* _Problem description_: Work out how many lines of the material below contain the word "Create", then write that number alone.

* _Records shown_:
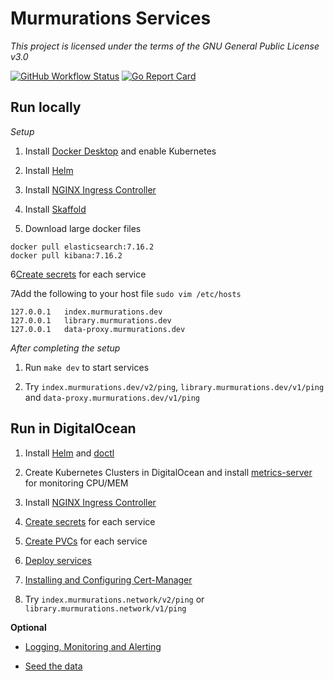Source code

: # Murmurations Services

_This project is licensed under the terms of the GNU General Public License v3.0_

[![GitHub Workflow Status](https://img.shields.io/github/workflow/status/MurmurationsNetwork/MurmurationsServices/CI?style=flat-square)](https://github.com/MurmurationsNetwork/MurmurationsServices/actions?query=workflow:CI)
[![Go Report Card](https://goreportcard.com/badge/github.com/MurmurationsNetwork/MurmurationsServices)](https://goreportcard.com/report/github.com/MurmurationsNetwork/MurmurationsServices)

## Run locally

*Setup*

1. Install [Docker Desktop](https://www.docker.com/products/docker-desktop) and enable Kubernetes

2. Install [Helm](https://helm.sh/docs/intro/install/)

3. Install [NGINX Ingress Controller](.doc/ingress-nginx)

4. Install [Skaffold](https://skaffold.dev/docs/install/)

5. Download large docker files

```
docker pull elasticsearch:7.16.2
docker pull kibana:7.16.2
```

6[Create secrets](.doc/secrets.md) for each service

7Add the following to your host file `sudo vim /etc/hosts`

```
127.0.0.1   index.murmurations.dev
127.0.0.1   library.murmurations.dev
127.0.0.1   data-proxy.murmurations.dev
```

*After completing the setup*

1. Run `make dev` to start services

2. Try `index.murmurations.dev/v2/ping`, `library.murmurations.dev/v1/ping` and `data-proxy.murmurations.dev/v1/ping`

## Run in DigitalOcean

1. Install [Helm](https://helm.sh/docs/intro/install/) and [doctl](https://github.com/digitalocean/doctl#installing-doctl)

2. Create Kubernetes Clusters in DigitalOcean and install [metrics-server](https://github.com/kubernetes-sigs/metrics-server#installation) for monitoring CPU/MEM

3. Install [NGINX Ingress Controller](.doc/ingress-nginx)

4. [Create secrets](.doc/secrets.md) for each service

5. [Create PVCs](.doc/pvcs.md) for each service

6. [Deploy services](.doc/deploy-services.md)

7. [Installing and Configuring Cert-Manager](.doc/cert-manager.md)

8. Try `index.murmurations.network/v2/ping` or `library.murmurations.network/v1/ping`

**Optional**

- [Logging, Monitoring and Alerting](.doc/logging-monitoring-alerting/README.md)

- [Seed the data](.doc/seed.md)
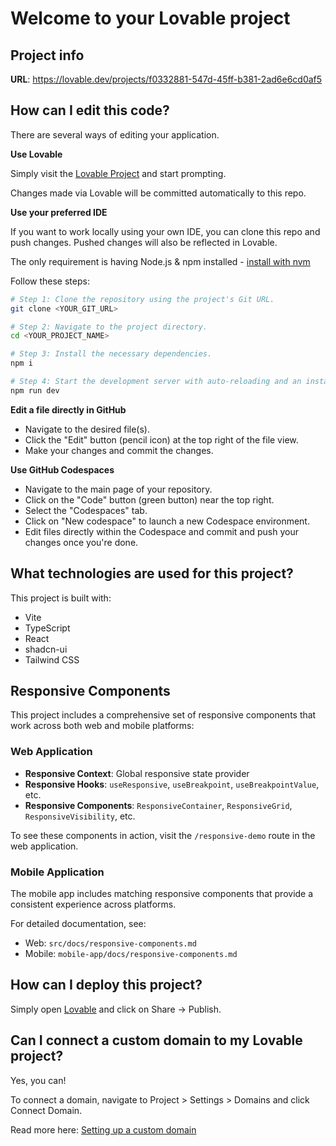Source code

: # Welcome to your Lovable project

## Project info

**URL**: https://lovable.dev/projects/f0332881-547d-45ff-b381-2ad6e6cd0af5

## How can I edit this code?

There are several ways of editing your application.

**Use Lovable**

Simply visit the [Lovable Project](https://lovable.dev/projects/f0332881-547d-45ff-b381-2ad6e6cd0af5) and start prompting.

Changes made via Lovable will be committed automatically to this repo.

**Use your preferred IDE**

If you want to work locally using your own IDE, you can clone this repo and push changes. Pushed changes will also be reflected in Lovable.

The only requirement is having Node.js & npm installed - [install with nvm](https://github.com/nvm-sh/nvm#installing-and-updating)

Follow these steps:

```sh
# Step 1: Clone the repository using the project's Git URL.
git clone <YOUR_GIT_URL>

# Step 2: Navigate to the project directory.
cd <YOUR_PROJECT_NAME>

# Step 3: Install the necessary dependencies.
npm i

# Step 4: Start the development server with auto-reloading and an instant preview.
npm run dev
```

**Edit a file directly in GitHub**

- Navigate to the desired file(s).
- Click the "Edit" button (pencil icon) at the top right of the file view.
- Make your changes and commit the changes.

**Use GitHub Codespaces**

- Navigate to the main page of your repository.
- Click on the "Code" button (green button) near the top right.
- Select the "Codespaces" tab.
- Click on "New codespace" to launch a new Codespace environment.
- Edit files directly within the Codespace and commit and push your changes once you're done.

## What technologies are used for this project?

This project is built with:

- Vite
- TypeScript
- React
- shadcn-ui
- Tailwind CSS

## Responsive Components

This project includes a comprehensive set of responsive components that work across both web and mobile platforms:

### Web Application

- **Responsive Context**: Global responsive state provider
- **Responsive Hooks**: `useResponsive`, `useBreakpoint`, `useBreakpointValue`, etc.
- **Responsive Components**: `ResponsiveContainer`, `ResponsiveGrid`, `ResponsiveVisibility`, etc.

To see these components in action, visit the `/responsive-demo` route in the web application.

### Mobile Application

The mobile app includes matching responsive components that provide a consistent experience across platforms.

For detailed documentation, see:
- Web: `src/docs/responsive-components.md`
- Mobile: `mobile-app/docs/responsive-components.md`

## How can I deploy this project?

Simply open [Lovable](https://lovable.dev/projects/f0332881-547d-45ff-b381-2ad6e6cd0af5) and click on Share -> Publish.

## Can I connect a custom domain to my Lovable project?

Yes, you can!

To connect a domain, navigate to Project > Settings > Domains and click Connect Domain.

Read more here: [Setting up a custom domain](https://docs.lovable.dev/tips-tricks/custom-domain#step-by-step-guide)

* _Solved exercise_: 4